Satisfied with our finds and mindful that a long hike back lay ahead of us, we decided not to push on further. The hike back was slow and tiring, but we did make some new finds. One of the most exciting was not a fern or lycophyte but a gymnosperm: Podocarpus guatemalensis. Though podocarp diversity is highest in the southern hemisphere, there are some species that make it as far north as Mexico. The plant we found was perhaps 10 meters tall, but this species is known to attain heights of more than 30 meters! Nearby we found another giant--Marattia weinmanniifolia, a common terrestrial fern in wet ravines in Oaxaca. This species has triangular leaves to nearly 3 meters long, and stands out in the forest because of its fleshy texture and blue-green color. With limited room in our collecting bags and no fertile leaves to be found, we left the Marattia behind and continued to the cabin. We arrived as the sun was setting, and returned to Claudia’s for a much-needed meal before we got to work pressing our specimens. Each of us had collected about 25 specimens with several duplicates, so we were busy pressing and labeling specimens late into the night. With our presses full and specimens drying slowly in the wet air of the mountains, we decided we would leave Santo Domingo Cacalotepec the following morning for Calpulalpam de Méndez, a town halfway to Oaxaca where we could finish processing our specimens.

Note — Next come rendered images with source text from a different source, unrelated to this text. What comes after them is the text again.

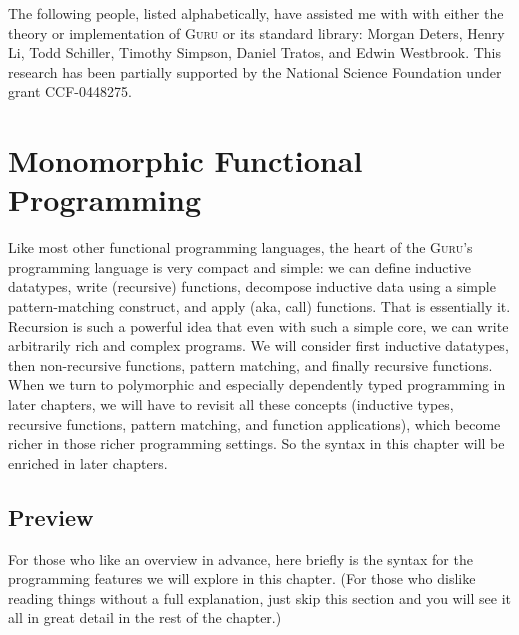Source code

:\documentclass{book}[12pt]
\newcommand{\guru}[0]{\textsc{Guru}\xspace}
\begin{document}
The following people, listed alphabetically, have assisted me with
with either the theory or implementation of \guru or its standard
library: Morgan Deters, Henry Li, Todd Schiller, Timothy Simpson,
Daniel Tratos, and Edwin Westbrook.  This research has been partially
supported by the National Science Foundation under grant CCF-0448275.

\chapter{Monomorphic Functional Programming}

Like most other functional programming languages, the heart of the
\guru's programming language is very compact and simple: we can define
inductive datatypes, write (recursive) functions, decompose inductive
data using a simple pattern-matching construct, and apply (aka, call)
functions.  That is essentially it.  Recursion is such a powerful idea
that even with such a simple core, we can write arbitrarily rich and
complex programs.  We will consider first inductive datatypes, then
non-recursive functions, pattern matching, and finally recursive
functions.  When we turn to polymorphic and especially dependently
typed programming in later chapters, we will have to revisit all these
concepts (inductive types, recursive functions, pattern matching, and
function applications), which become richer in those richer
programming settings.  So the syntax in this chapter will be enriched
in later chapters.

\section{Preview}

For those who like an overview in advance, here briefly is the syntax
for the programming features we will explore in this chapter. (For
those who dislike reading things without a full explanation, just skip
this section and you will see it all in great detail in the rest of
the chapter.)
\end{document}
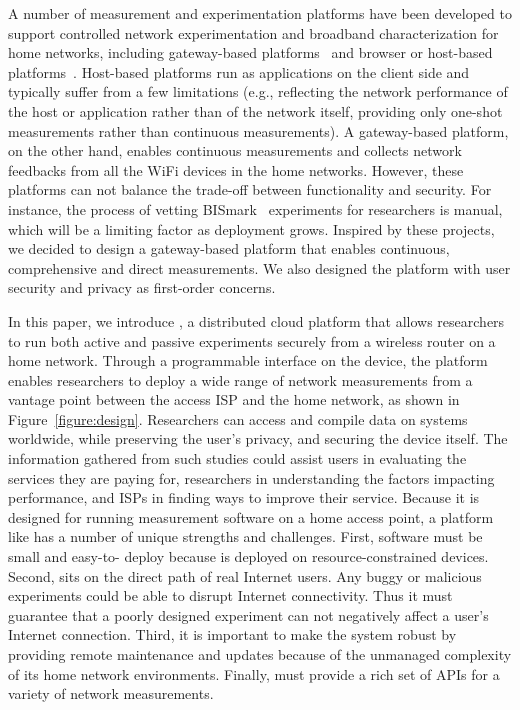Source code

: A number of measurement and experimentation platforms have been developed to 
support controlled network experimentation and broadband characterization 
for home networks, including gateway-based platforms~\cite{bajpai2014lessons,
samknows,183951,yiakoumis2014behop} and browser or host-based platforms~\cite{
dhawan2012fathom,kreibich2010netalyzr,sanchez2014measurement}. Host-based 
platforms run as applications on the client side and typically suffer from a 
few limitations (e.g., reflecting the network performance of the host or 
application rather than of the network itself, providing only one-shot 
measurements rather than continuous measurements). A gateway-based platform, 
on the other hand, enables continuous measurements and collects network 
feedbacks from all the WiFi devices in the home networks. However, these 
platforms can not balance the trade-off between functionality and security.
 For instance, the process of vetting BISmark~\cite{183951} experiments for 
researchers is manual, which will be a limiting factor as deployment grows. 
Inspired by these projects, we decided to design a gateway-based platform 
that enables continuous, comprehensive and direct measurements. We also 
designed the platform with user security and privacy as first-order concerns.
 
In this paper, we introduce \sysname, a distributed cloud platform that 
allows researchers to run both active and passive experiments securely from 
a wireless router on a home network. Through a programmable interface on the 
device, the platform enables researchers to deploy a wide range of network 
measurements from a vantage point between the access ISP and the home 
network, as shown in Figure~\ref{figure:design}. Researchers can access and 
compile data on systems worldwide, while preserving the user's privacy, and 
securing the device itself. The information gathered from such studies could 
assist users in evaluating the services they are paying for, researchers in 
understanding the factors impacting performance, and ISPs in finding ways to 
improve their service. Because it is designed for running measurement 
software on a home access point, a platform like \sysname has a number of 
unique strengths and challenges. First, software must be small and easy-to-
deploy because \sysname is deployed on resource-constrained devices. Second, 
\sysname sits on the direct path of real Internet users. Any buggy or 
malicious experiments could be able to disrupt Internet connectivity. Thus 
it must guarantee that a poorly designed experiment can not negatively 
affect a user's Internet connection. Third, it is important to make the 
system robust by providing remote maintenance and updates because of the 
unmanaged complexity of its home network environments. Finally, \sysname 
must provide a rich set of APIs for a variety of network measurements.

The following morning, we went to town one last time to have breakfast and say goodbye to Claudia, Abdias, and Vicente Vicente. Rafael got Vicente’s contact information so we could send a species checklist, and we began the long journey towards Capulalpam. The winding dirt road leading out of Cacalotepec afforded us opportunities to spot some more ferns on the road banks, and we stopped several times to collect. Among our finds were Anemia pastinacaria, Adiantopsis radiata, Diplazium franconis, and several Pityrogramma, including the putative hybrid Pityrogramma calomelanos × Pityrogramma ebenea. The likely hybrid was found growing with P. calomelanos but clearly was not that species; it was intermediate to that species and the less finely divided P. ebenea. Additional morphological study and analysis of DNA sequence data are needed to confirm the identity of this plant, but it is a fun hypothesis!

We crossed the bridge over the Río Tanetze and eventually found the main road back towards the central valley. We reached Capulalpam late that afternoon and set up our loaded presses over the portable driers Rafael had brought. With some luck, our specimens would be herbarium-ready by morning, when Rafael was due to drive back to Mexico City. Our work complete, we settled over some tlayudas and beers at a restaurant just down the hill from our hotel. As we do at the close of each of our collecting trips, we started to discuss where we should go next year. We considered the Zoque forest in the tropical lowlands near the Chiapas border and Cerro Zempoaltepetl, Oaxaca’s highest peak, but agreed on a more familiar locality: perhaps the llano verde was worth another shot.